出すさえ煩わしげな思いの群り襲う沁みに聞えて深かった。
 矢代は男爵と二人でクションの上に揺れながらも、この夜の男爵とのことを帰ってから、主人思いの明治の気風をまだ失わぬ父に話せば、どんなに父が喜ぶことだろうと思った。矢代はその喜ぶ父の心情を想像すると、今こうしてここで男爵と自分の並んでいることが、すでに孝行をしていることになっているのだと気がついて、思わぬ明るい気持ちの差し込むのを覚え久しぶり若若しい青年に立ち還って来るのだった。そして彼は父のその喜びの移り映じて来た自分の今の興奮の仕方を、これを僅かに自分から見つけた価値のように思われ、横の男爵にはそれも早や無い富貴の寂しさばかりが攻めよっているのかもしれぬと、男爵の日日の生活をあれこれと想像して、反対にますます自分の幸福を的確に感じとった。

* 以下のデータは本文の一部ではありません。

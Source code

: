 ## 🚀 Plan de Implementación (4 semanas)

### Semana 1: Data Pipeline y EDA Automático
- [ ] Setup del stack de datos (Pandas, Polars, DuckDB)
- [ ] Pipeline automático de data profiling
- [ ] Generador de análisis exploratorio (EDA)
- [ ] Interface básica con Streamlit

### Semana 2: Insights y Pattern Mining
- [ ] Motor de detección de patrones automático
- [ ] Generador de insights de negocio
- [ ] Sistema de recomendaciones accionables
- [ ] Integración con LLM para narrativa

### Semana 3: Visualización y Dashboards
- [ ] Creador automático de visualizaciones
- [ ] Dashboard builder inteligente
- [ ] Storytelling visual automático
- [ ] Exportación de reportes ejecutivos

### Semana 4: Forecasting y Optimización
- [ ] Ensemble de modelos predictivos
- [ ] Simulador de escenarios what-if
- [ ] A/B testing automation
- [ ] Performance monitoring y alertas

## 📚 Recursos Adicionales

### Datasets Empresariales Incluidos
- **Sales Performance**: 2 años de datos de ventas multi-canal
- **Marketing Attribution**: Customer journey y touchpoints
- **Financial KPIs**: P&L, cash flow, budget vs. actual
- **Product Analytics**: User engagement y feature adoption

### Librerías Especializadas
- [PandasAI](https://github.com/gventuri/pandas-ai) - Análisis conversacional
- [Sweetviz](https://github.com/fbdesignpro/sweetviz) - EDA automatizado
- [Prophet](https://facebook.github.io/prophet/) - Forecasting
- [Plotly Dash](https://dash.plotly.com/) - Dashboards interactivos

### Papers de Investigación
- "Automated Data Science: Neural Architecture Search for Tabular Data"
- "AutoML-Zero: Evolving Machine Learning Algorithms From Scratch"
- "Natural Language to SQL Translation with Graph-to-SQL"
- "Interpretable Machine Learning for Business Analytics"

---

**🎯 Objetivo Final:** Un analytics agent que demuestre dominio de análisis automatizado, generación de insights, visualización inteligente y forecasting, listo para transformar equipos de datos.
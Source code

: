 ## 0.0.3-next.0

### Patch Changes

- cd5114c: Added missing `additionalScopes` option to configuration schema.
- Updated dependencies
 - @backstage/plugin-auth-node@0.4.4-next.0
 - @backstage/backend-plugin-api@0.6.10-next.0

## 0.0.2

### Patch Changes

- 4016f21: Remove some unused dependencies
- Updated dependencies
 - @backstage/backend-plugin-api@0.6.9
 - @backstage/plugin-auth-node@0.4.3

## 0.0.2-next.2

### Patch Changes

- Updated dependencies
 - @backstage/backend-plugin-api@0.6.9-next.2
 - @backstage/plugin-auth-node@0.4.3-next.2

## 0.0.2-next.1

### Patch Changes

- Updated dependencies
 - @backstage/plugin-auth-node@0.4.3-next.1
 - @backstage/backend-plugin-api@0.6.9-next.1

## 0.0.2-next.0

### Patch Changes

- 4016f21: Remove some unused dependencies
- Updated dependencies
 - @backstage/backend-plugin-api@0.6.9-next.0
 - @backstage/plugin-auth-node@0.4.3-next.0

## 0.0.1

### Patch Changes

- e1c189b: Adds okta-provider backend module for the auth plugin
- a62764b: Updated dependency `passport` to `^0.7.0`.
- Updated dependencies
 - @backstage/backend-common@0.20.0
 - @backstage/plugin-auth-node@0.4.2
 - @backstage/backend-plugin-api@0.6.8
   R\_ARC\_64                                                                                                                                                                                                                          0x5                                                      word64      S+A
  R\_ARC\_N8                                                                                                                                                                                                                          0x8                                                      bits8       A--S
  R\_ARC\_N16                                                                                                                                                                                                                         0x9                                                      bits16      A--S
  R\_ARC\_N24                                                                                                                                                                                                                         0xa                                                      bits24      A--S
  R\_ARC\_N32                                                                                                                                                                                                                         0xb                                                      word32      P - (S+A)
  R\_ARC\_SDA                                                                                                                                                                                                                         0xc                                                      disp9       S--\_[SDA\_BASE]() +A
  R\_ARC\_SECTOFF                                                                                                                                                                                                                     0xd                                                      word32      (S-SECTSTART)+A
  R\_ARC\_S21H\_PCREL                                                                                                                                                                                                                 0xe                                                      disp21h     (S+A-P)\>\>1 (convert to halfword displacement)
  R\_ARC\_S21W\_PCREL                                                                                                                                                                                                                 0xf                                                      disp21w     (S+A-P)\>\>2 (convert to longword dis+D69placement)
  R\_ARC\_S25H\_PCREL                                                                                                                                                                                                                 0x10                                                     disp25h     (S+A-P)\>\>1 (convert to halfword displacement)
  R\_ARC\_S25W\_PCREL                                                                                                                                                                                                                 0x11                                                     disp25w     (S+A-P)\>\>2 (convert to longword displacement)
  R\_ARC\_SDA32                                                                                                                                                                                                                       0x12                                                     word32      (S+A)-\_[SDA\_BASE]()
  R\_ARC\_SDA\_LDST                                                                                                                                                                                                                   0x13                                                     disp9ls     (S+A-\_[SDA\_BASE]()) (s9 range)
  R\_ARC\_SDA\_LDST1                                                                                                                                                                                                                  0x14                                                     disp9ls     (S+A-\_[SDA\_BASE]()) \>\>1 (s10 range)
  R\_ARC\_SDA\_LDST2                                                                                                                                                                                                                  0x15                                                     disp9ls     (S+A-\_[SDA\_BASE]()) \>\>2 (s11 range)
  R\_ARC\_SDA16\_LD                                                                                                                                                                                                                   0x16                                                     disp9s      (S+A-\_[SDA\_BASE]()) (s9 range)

 日曜で空の上の方には風があるらしかったが、庭の樹樹は静かだった。下枝の間を影のように鶯が移り渡っていた。植えてから五六年は実の成らなかった黐《もち》の樹に、赤い小粒の実が成り始めた年から、よく小禽類の来るようになったのも、今年はそれが目立って増えた。まだ笹鳴きの若い鶯ながらも、真近く見る姿は絶えず鋭く伸びたり膨れたりした。矢代は、午後からは長く忘れていた畑を打ってみようと思いながら、火鉢に片手を焙り、鉄瓶の鳴るのを聞いていると、ふとある貴重なものの過ぎ通っている静かさを覚えた。冬の日の障子の明るく冴えたその向うで、「ちッちッ」と鳴く鶯の声も、流れ移っていった旅の日の、空を仰いだときどきに感じた郷愁に見えたりした。
 暫くすると足音がして、母が矢代の部屋へお茶と菓子を持って這入って来た。午後ならばともかく午前中、厳格な母は矢代にこうしたことは、今までにあまりなかった。
「今日は良いお天気ですね。ひとつ今日は畑を打とうかと思ってるんですよ。」と矢代は母に云った。
「畑を? お珍しいことね。そんな手で出来ますか。」と母は笑った。
 窓の外を見上げ差し向いに坐っている二人の傍で、鉄瓶は湯気を上げて鳴り、なお鶯は枝から枝へ飛びわたって、今までひそかに矢代の待ち望んでいた梅の枝まで来た。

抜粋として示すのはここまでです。